The degree of error in EE prediction was significantly lower for the ankle than for the other sites, while the degree of error was significantly greater for the clapper handle and wrist (overestimation) than for the waist, thigh, and ankle (underestimation); the variability between the predicted values for the waist, thigh, and ankle was small, while the variability between the wrist and the clapper handle was large, with the clapper handle predicted values being significantly more overestimated than the wrist predicted values.

The results of the paired t-tests are shown in Table 4, with highly significant differences between the predicted values of EE and the K4b² measurements for the different wearing parts of the GT3X in all phases and in free singles mode.

The consistency of the predicted values of EE and MET for GT3X at different wearing sites was further compared with the measured values of K4b², with K4b² and GT3X and the mean as the horizontal coordinate and the difference between K4b² and GT3X as the vertical coordinate, where the scatter falls closer to the 0-difference-mean line in the confidence interval, the better the consistency is.

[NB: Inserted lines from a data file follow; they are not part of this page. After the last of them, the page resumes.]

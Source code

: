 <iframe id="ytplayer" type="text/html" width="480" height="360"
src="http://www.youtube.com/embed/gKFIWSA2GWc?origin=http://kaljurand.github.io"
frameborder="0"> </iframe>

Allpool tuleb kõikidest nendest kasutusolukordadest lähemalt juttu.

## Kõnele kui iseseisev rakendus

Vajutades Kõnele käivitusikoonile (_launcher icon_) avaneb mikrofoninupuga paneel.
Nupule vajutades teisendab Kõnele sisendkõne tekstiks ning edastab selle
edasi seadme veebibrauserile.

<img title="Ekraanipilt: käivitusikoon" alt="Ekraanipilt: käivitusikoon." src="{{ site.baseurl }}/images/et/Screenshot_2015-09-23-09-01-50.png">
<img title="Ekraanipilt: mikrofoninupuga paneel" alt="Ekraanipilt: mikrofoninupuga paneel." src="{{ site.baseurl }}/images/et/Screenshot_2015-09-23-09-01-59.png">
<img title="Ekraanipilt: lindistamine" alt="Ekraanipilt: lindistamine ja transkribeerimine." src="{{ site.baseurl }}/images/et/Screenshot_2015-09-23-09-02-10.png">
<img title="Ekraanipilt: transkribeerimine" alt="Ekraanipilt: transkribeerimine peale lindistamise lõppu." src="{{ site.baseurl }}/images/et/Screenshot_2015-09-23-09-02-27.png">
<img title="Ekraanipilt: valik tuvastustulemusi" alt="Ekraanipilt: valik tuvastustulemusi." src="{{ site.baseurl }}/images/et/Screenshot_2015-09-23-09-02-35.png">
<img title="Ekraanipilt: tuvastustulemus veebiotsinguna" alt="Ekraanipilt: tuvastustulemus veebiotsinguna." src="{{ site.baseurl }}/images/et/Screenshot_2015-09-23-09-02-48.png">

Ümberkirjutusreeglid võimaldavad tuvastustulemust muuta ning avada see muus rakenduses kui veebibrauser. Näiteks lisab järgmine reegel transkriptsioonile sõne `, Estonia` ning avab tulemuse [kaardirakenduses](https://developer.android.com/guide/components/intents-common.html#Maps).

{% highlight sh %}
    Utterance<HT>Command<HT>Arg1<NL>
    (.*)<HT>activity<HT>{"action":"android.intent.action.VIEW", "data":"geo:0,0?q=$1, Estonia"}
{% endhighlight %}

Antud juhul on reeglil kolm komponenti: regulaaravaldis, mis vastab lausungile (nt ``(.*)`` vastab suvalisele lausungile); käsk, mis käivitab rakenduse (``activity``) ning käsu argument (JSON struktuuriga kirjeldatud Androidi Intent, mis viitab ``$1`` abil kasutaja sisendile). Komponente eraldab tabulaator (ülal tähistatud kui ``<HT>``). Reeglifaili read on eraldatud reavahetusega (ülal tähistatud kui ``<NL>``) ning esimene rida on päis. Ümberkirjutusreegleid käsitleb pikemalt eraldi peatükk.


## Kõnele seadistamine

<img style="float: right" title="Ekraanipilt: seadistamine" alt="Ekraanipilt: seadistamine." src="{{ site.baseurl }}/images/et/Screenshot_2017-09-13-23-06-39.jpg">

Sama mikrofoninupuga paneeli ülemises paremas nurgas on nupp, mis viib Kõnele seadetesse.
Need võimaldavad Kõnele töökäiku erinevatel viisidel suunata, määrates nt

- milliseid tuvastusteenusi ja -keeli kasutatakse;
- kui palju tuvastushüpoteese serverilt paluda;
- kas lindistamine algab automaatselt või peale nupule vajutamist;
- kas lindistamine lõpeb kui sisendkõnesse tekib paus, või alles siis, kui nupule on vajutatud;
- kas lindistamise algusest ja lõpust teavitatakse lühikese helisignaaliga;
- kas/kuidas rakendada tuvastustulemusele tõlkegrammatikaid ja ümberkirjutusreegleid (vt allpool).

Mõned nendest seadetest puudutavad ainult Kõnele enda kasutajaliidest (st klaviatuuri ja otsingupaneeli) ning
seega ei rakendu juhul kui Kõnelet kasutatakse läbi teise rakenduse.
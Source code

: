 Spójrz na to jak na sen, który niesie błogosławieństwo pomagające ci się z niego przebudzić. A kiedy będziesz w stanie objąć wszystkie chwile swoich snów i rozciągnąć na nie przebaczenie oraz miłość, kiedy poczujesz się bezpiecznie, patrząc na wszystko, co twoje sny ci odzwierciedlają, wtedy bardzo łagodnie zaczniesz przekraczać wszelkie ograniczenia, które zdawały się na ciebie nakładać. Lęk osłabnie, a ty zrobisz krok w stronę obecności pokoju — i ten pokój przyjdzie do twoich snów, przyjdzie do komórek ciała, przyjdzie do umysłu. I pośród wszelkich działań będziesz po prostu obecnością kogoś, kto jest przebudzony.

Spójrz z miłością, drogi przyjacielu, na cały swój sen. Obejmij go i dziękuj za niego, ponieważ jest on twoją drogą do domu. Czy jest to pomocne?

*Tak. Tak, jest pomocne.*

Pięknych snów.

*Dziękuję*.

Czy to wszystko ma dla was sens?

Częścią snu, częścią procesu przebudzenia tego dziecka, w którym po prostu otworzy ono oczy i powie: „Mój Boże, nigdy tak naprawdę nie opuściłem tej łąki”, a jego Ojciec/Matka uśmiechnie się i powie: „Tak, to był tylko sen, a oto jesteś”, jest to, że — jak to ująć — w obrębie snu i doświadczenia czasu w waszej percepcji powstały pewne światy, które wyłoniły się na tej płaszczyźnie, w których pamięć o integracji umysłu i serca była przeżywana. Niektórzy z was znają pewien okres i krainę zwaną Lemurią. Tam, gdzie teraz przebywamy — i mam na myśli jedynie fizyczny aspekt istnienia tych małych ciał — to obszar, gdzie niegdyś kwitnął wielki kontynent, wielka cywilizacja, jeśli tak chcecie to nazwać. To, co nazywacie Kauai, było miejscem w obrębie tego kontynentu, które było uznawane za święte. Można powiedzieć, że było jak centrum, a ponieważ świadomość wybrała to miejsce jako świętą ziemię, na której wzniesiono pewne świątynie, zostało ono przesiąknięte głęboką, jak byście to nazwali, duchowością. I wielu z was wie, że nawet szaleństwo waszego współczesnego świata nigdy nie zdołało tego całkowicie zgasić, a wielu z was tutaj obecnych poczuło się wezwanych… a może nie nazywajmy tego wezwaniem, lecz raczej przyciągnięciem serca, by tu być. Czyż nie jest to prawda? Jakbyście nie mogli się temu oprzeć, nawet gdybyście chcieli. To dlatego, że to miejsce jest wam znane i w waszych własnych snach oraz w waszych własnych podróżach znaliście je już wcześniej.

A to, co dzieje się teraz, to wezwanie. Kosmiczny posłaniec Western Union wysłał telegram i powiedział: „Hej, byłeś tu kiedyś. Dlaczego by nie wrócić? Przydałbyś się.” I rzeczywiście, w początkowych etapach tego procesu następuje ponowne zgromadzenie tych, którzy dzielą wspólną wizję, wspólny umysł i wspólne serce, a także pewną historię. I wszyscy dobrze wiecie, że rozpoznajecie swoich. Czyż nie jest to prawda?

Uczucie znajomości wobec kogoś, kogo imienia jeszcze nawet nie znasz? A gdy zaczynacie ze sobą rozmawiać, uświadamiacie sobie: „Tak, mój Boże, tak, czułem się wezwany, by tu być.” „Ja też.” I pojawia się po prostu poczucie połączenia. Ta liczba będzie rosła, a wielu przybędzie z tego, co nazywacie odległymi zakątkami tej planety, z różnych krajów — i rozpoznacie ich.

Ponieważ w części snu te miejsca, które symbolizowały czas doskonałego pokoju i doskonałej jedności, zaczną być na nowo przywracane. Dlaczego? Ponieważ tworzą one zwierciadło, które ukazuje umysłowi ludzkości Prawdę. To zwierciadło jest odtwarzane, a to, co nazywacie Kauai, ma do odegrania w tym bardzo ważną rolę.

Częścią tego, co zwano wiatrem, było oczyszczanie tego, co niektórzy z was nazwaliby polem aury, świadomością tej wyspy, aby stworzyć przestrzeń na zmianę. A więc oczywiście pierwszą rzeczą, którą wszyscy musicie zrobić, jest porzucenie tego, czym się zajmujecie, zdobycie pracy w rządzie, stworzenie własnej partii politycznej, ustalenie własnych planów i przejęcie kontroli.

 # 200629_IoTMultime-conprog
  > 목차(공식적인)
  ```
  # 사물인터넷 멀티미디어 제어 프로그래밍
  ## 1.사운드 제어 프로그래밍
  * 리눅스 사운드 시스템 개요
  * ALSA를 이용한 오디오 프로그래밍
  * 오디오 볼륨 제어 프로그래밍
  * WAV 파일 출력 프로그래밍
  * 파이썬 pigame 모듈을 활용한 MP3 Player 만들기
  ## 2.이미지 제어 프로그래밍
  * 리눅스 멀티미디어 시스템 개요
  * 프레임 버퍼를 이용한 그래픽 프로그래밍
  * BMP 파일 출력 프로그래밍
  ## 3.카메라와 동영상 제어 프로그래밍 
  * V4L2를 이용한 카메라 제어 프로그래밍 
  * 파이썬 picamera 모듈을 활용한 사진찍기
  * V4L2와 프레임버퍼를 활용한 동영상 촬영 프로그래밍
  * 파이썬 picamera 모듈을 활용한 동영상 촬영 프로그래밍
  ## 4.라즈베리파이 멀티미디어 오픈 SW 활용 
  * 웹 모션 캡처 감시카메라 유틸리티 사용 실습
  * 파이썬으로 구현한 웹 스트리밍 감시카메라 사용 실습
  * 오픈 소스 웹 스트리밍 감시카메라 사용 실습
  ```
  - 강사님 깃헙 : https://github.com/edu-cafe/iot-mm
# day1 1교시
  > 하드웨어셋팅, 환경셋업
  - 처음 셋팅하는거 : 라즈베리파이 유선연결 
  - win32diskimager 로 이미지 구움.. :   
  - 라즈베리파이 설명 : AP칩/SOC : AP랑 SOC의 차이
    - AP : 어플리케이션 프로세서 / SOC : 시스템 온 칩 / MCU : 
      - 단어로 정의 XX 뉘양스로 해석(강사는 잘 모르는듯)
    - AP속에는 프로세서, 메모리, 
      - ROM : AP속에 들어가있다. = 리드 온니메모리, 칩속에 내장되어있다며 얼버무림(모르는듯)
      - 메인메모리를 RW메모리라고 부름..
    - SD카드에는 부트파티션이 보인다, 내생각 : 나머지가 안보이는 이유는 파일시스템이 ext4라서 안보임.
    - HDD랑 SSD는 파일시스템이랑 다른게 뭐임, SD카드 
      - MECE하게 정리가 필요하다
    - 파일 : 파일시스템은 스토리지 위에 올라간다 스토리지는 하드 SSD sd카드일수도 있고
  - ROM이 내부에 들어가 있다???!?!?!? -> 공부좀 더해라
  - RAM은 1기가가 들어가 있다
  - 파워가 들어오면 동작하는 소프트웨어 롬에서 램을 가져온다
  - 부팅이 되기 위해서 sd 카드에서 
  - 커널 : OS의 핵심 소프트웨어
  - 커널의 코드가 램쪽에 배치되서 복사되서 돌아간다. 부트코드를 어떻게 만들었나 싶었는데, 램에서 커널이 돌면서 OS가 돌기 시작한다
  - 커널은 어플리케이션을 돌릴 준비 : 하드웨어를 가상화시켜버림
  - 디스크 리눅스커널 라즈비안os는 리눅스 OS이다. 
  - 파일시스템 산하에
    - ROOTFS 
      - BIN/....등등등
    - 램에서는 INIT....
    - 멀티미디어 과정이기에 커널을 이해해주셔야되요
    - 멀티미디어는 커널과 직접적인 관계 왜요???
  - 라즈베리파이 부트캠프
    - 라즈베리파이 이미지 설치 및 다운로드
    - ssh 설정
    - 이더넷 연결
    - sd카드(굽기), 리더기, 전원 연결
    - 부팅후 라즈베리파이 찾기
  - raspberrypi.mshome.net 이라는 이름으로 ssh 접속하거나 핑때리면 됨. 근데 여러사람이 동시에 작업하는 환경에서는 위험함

Figures 1 and 2 show the results of the free singles EE, MET analysis, and Figures 3 and 4 show the results of the combined exercise EE, MET analysis.

Figure 1.

Free single-play EE parts of the consistency scatter diagram

Figure 2.

Free single-play MET parts of the consistency scatter diagram

Figure 3.

Each stage of the EE various bits of the consistency scatter diagram

Figure 4.

Each stage of the MET various bits of the consistency scatter diagram

The results show that, both in free singles and integrated sports mode, the scatters of EE and MET predicted values of GT3X in waist, ankle and thigh areas fall significantly in the region above the 0 value within the 95% confidence interval, which indicates that the consistency with K4b² is low, and that there is a significant underestimation of all the three; the scatters of the predicted values of EE and MET of GT3X in racket handle and wrist areas fall significantly in the region below the 0 value within the 95% confidence interval, and are significantly higher than those of the K4b². The scatter of EE and MET predicted values of GT3X in the handle and wrist area fell in the region below the value of 0 within the 95% confidence interval, and was obviously farther away than the upper region, indicating that it was in lower consistency with K4b², and there was obvious overestimation in both, and the degree of overestimation of the predicted values of the handle was even higher; meanwhile, the degree of error of the predicted values of the handle and the wrist was obviously greater than that of the predicted values of the waist, ankle, and thigh areas.